[Extracted data entries]
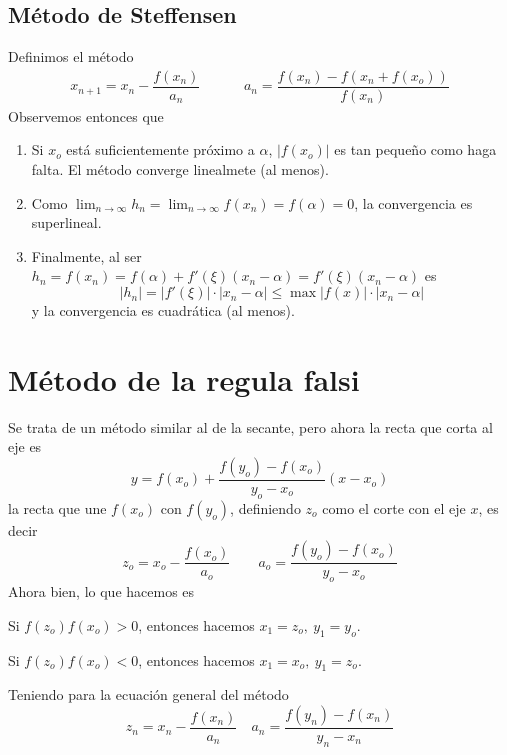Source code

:     \subsection{Método de Steffensen}
    \begin{met}
    Definimos el método
        \begin{align}
          x_{n+1}=x_n-\dfrac{f(x_n)}{a_n} \; \;\qquad \; \; a_n=\dfrac{f(x_n)-f(x_n+f(x_o))}{f(x_n)}
          \label{met:stef}
        \end{align}
        Observemos entonces que
        \begin{enumerate}
            \item Si $x_o$ está suficientemente próximo a $\alpha$, $|f(x_o)|$ es tan pequeño como haga falta. El método converge linealmete (al menos).
            \item Como $\displaystyle \lim_{n \to \infty} h_n = \lim_{n \to \infty} f(x_n)=f(\alpha)=0$, la convergencia es superlineal. 
            \item Finalmente, al ser $h_n=f(x_n)=f(\alpha)+f'(\xi)(x_n-\alpha)=f'(\xi)(x_n-\alpha)$ es 
            $$|h_n|=|f'(\xi)|\cdot |x_n-\alpha|\leq \max |f(x)|\cdot|x_n-\alpha|$$
            y la convergencia es cuadrática (al menos).
        \end{enumerate}
    \end{met}
    \section{M{\'e}todo de la regula falsi}
    \begin{met}
    Se trata de un método similar al de la secante, pero ahora la recta que corta al eje es
    $$y=f(x_o)+\dfrac{f(y_o)-f(x_o)}{y_o-x_o} (x-x_o)$$ 
    la recta que une $f(x_o)$ con $f(y_o)$, definiendo $z_o$ como el corte con el eje $x$, es decir
    $$z_o=x_o-\dfrac{f(x_o)}{a_o} \qquad a_o=\dfrac{f(y_o)-f(x_o)}{y_o-x_o}$$
    Ahora bien, lo que hacemos es

    Si $f(z_o) f(x_o) > 0$, entonces hacemos $x_1=z_o, \: y_1=y_o$.
    
    Si $f(z_o) f(x_o) < 0$, entonces hacemos $x_1=x_o, \: y_1=z_o$.
    
    Teniendo para la ecuación general del método
    $$z_n=x_n-\dfrac{f(x_n)}{a_n}  \quad a_n=\dfrac{f(y_n)-f(x_n)}{y_n-x_n}$$  
    \end{met}
    
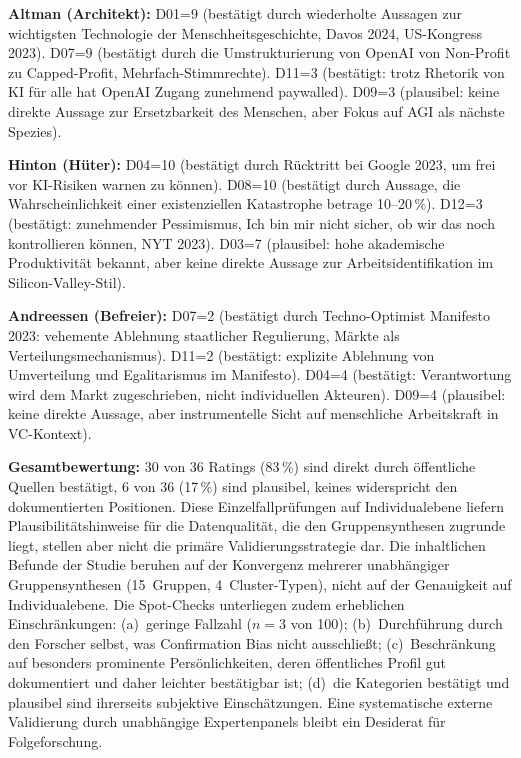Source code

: \documentclass[12pt,a4paper]{article}
\begin{document}
\textbf{Altman (Architekt):} D01=9 (bestätigt durch wiederholte Aussagen zur \glqq wichtigsten Technologie der Menschheitsgeschichte\grqq, Davos 2024, US-Kongress 2023). D07=9 (bestätigt durch die Umstrukturierung von OpenAI von Non-Profit zu Capped-Profit, Mehrfach-Stimmrechte). D11=3 (bestätigt: trotz Rhetorik von \glqq KI für alle\grqq{} hat OpenAI Zugang zunehmend paywalled). D09=3 (plausibel: keine direkte Aussage zur Ersetzbarkeit des Menschen, aber Fokus auf AGI als \glqq nächste Spezies\grqq).

\textbf{Hinton (Hüter):} D04=10 (bestätigt durch Rücktritt bei Google 2023, um frei vor KI-Risiken warnen zu können). D08=10 (bestätigt durch Aussage, die Wahrscheinlichkeit einer existenziellen Katastrophe betrage 10--20\,\%). D12=3 (bestätigt: zunehmender Pessimismus, \glqq Ich bin mir nicht sicher, ob wir das noch kontrollieren können\grqq, NYT 2023). D03=7 (plausibel: hohe akademische Produktivität bekannt, aber keine direkte Aussage zur Arbeitsidentifikation im Silicon-Valley-Stil).

\textbf{Andreessen (Befreier):} D07=2 (bestätigt durch \glqq Techno-Optimist Manifesto\grqq{} 2023: vehemente Ablehnung staatlicher Regulierung, Märkte als Verteilungsmechanismus). D11=2 (bestätigt: explizite Ablehnung von Umverteilung und Egalitarismus im Manifesto). D04=4 (bestätigt: Verantwortung wird dem Markt zugeschrieben, nicht individuellen Akteuren). D09=4 (plausibel: keine direkte Aussage, aber instrumentelle Sicht auf menschliche Arbeitskraft in VC-Kontext).

\textbf{Gesamtbewertung:} 30 von 36 Ratings (83\,\%) sind direkt durch öffentliche Quellen bestätigt, 6 von 36 (17\,\%) sind plausibel, keines widerspricht den dokumentierten Positionen. Diese Einzelfallprüfungen auf Individualebene liefern Plausibilitätshinweise für die Datenqualität, die den Gruppensynthesen zugrunde liegt, stellen aber nicht die primäre Validierungsstrategie dar. Die inhaltlichen Befunde der Studie beruhen auf der Konvergenz mehrerer unabhängiger Gruppensynthesen (15~Gruppen, 4~Cluster-Typen), nicht auf der Genauigkeit auf Individualebene. Die Spot-Checks unterliegen zudem erheblichen Einschränkungen: (a)~geringe Fallzahl ($n=3$ von 100); (b)~Durchführung durch den Forscher selbst, was Confirmation Bias nicht ausschließt; (c)~Beschränkung auf besonders prominente Persönlichkeiten, deren öffentliches Profil gut dokumentiert und daher leichter \glqq bestätigbar\grqq{} ist; (d)~die Kategorien \glqq bestätigt\grqq{} und \glqq plausibel\grqq{} sind ihrerseits subjektive Einschätzungen. Eine systematische externe Validierung durch unabhängige Expertenpanels bleibt ein Desiderat für Folgeforschung.
\end{document}
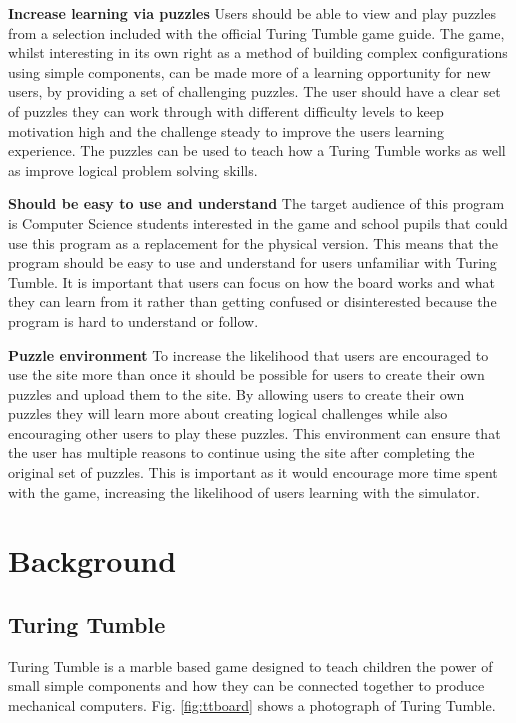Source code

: \documentclass{l4proj}
\begin{document}
\textbf{Increase learning via puzzles} Users should be able to view and play puzzles from a selection included with the official Turing Tumble game guide. The game, whilst interesting in its own right as a method of building complex configurations using simple components, can be made more of a learning opportunity for new users, by providing a set of challenging puzzles. The user should have a clear set of puzzles they can work through with different difficulty levels to keep motivation high and the challenge steady to improve the users learning experience. The puzzles can be used to teach how a Turing Tumble works as well as improve logical problem solving skills.    

\textbf{Should be easy to use and understand} The target audience of this program is Computer Science students interested in the game and school pupils that could use this program as a replacement for the physical version. This means that the program should be easy to use and understand for users unfamiliar with Turing Tumble. It is important that users can focus on how the board works and what they can learn from it rather than getting confused or disinterested because the program is hard to understand or follow. 

\textbf{Puzzle environment} To increase the likelihood that users are encouraged to use the site more than once it should be possible for users to create their own puzzles and upload them to the site. By allowing users to create their own puzzles they will learn more about creating logical challenges while also encouraging other users to play these puzzles. This environment can ensure that the user has multiple reasons to continue using the site after completing the original set of puzzles. This is important as it would encourage more time spent with the game, increasing the likelihood of users learning with the simulator. 

\chapter{Background}
\section{Turing Tumble}
\label{section:background}
Turing Tumble is a marble based game designed to teach children the power of small simple components and how they can be connected together to produce mechanical computers. Fig. \ref{fig:ttboard} shows a photograph of Turing Tumble.
\end{document}

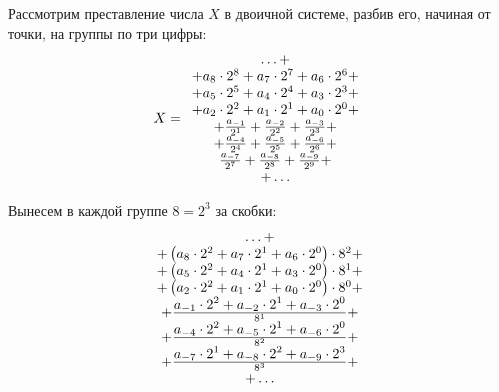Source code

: Рассмотрим преставление числа $X$ в двоичной системе, разбив его, начиная от точки, на группы по три цифры:
\[
    X=
        \begin{array}[c]{c}
            \ldots+\\+
            a_{8}\cdot 2^{8} +
            a_{7}\cdot 2^{7} +
            a_{6}\cdot 2^{6} +\\+

            a_{5}\cdot 2^{5} +
            a_{4}\cdot 2^{4} +
            a_{3}\cdot 2^{3} +\\+

            a_{2}\cdot 2^{2} +
            a_{1}\cdot 2^{1} +
            a_{0}\cdot 2^{0} +\\+

            \frac {a_{-1}}{2^{1}} +
            \frac {a_{-2}}{2^{2}} +
            \frac {a_{-3}}{2^{3}} +\\+

            \frac {a_{-4}}{2^{4}} +
            \frac {a_{-5}}{2^{5}} +
            \frac {a_{-6}}{2^{6}} +\\

            \frac {a_{-7}}{2^{7}} +
            \frac {a_{-8}}{2^{8}} +
            \frac {a_{-9}}{2^{9}} +\\

            +\ldots
    \end{array}
\]

Вынесем в каждой группе $8=2^3$ за скобки:
\[
    \begin{array}[c]{c}
        \ldots+\\+
        \left(
        a_{8}\cdot 2^{2} +
        a_{7}\cdot 2^{1} +
        a_{6}\cdot 2^{0}\right)\cdot 8^{2} +\\+

        \left(
        a_{5}\cdot 2^{2} +
        a_{4}\cdot 2^{1} +
        a_{3}\cdot 2^{0}\right)\cdot 8^{1} +\\+

        \left(
        a_{2}\cdot 2^{2} +
        a_{1}\cdot 2^{1} +
        a_{0}\cdot 2^{0}\right)\cdot 8^{0} +\\+


        \frac{\displaystyle
        a_{-1}\cdot 2^{2} +
        a_{-2}\cdot 2^{1} +
        a_{-3}\cdot 2^{0}
        }{8^{1}} +\\+


        \frac{\displaystyle
        a_{-4}\cdot 2^{2} +
        a_{-5}\cdot 2^{1} +
        a_{-6}\cdot 2^{0}
        }{8^{2}} +\\+

        \frac{\displaystyle
        a_{-7}\cdot 2^{1} +
        a_{-8}\cdot 2^{2} +
        a_{-9}\cdot 2^{3}
        }{8^{3}} +\\

        +\ldots
    \end{array}
\]


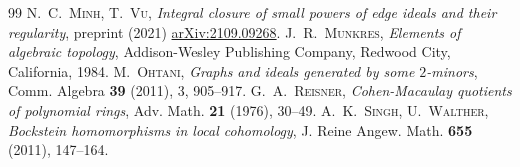 \documentclass[11pt,oneside]{amsart}
\theoremstyle{plain}
\theoremstyle{definition}
\newcommand{\rc}{\color{red}}
\begin{document}
\begin{thebibliography}{99}
 \textsc{N.~C.~Minh, T.~Vu}, \textit{Integral closure of small powers of edge ideals and their regularity}, preprint  (2021) \href{https://arxiv.org/abs/2109.09268}{arXiv:2109.09268}.
 \textsc{J.~R.~Munkres}, \textit{Elements of algebraic topology}, Addison-Wesley Publishing Company, Redwood City, California, 1984.
 \textsc{M.~Ohtani}, \textit{Graphs and ideals generated by some $2$-minors}, Comm. Algebra \textbf{39} (2011), 3, 905--917.
 \textsc{G.~A.~Reisner}, \textit{Cohen-Macaulay quotients of polynomial rings}, Adv. Math. \textbf{21} (1976), 30--49. 
 \textsc{A.~K.~Singh, U.~Walther}, \textit{Bockstein homomorphisms in local cohomology}, J. Reine Angew. Math. \textbf{655} (2011), 147--164.
\end{thebibliography}
\end{document}
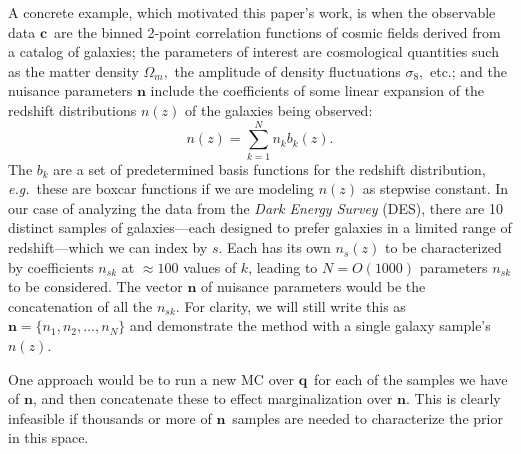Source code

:\documentclass[onecolumn,resetfootnote]{aastex7}
\newcommand{\eg}{\textit{e.g.}}
\newcommand{\vecc}{\ensuremath{\mathbf{c}}}
\newcommand{\vecq}{\ensuremath{\mathbf{q}}}
\newcommand{\vecn}{\ensuremath{\mathbf{n}}}
\begin{document}
A concrete example, which motivated this paper's work,
is when the observable data \vecc\ are the binned 2-point correlation functions of
cosmic fields derived from a catalog of galaxies; the parameters of
interest are cosmological quantities such as the  matter density
$\Omega_m,$ the amplitude of density fluctuations $\sigma_8,$
etc.; and the nuisance parameters $\vecn$
include the coefficients of some linear expansion of the redshift distributions $n(z)$ of the galaxies being observed:
\begin{equation}
  n(z) = \sum_{k=1}^{N} n_k b_k(z).
  \label{eq:nzbasis}
\end{equation}
The $b_k$ are a set of predetermined basis functions for the redshift
distribution, \eg\ these are boxcar functions if we are modeling $n(z)$ as
  stepwise constant.  In our case of analyzing the data from the  \textit{Dark Energy Survey} (DES), there are 10 distinct samples of galaxies---each designed to prefer galaxies in a limited range of redshift---which we can index by $s.$ Each has its own $n_s(z)$ to be characterized by coefficients $n_{sk}$ at $\approx100$ values of $k$, leading to $N=O(1000)$ parameters $n_{sk}$ to be considered.  The vector $\vecn$ of nuisance parameters would be the concatenation of all the $n_{sk}.$ For clarity, we will still write this as $\vecn=\{n_1,n_2,\ldots,n_N\}$ and demonstrate the method with a single galaxy sample's $n(z)$.

One approach would be to run a new MC over \vecq\ for each of the samples
we have of \vecn, and then concatenate these to effect marginalization over
\vecn.  This is clearly infeasible if thousands or more of \vecn\ samples are needed to characterize the prior in this space.
\end{document}
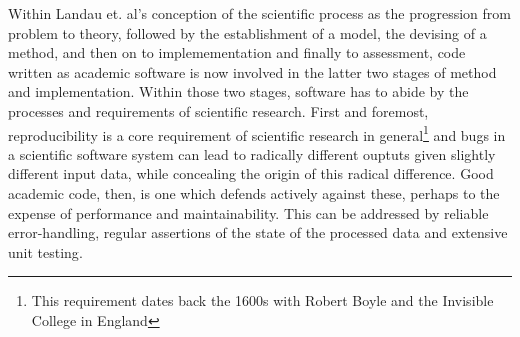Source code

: Within Landau et. al's conception of the scientific process as the progression from problem to theory, followed by the establishment of a model, the devising of a method, and then on to implemementation and finally to assessment\cite{landau_survey_2011}, code written as academic software is now involved in the latter two stages of  method and implementation. Within those two stages, software has to abide by the processes and requirements of scientific research. First and foremost, reproducibility is a core requirement of scientific research in general\footnote{This requirement dates back the 1600s with Robert Boyle and the Invisible College in England\cite{leveque_reproducible_2012}} and bugs in a scientific software system can lead to radically different ouptuts given slightly different input data, while concealing the origin of this radical difference. Good academic code, then, is one which defends actively against these, perhaps to the expense of performance and maintainability. This can be addressed by reliable error-handling, regular assertions of the state of the processed data and extensive unit testing\cite{wilson_best_2014}.

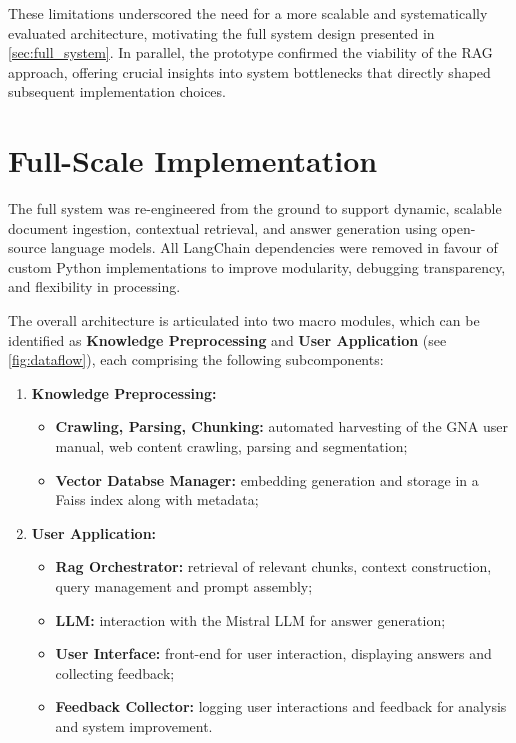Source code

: \begin{spacing}{1.5}
These limitations underscored the need for a more scalable and systematically evaluated architecture, motivating the full system design presented in \autoref{sec:full_system}. In parallel, the prototype confirmed the viability of the RAG approach, offering crucial insights into system bottlenecks that directly shaped subsequent implementation choices.


\section{Full-Scale Implementation}\label{sec:full_system}
The full system was re-engineered from the ground to support dynamic, scalable document ingestion, contextual retrieval, and answer generation using open-source language models. All LangChain dependencies were removed in favour of custom Python implementations to improve modularity, debugging transparency, and flexibility in processing. 

The overall architecture is articulated into two macro modules, which can be identified as \textbf{Knowledge Preprocessing} and \textbf{User Application} (see \autoref{fig:dataflow}), each comprising the following subcomponents:
\begin{enumerate}
      \item \textbf{Knowledge Preprocessing:}
      \begin{itemize}
        \item \textbf{Crawling, Parsing, Chunking:} automated harvesting of the GNA user manual, web content crawling, parsing and segmentation;
        \item \textbf{Vector Databse Manager:} embedding generation and storage in a Faiss index along with metadata;
      \end{itemize}
      \item \textbf{User Application:}
      \begin{itemize}
        \item \textbf{Rag Orchestrator:} retrieval of relevant chunks, context construction, query management and prompt assembly;
        \item \textbf{LLM:} interaction with the Mistral LLM for answer generation;
        \item \textbf{User Interface:} front-end for user interaction, displaying answers and collecting feedback;
        \item \textbf{Feedback Collector:} logging user interactions and feedback for analysis and system improvement.
      \end{itemize}
\end{enumerate}


\end{spacing}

» **What is needed**
The lines to copy are those in the records above containing the word "convergencia".

» **Answer box**
            \item Como $\displaystyle \lim_{n \to \infty} h_n = \lim_{n \to \infty} f(x_n)=f(\alpha)=0$, la convergencia es superlineal. 
            y la convergencia es cuadrática (al menos).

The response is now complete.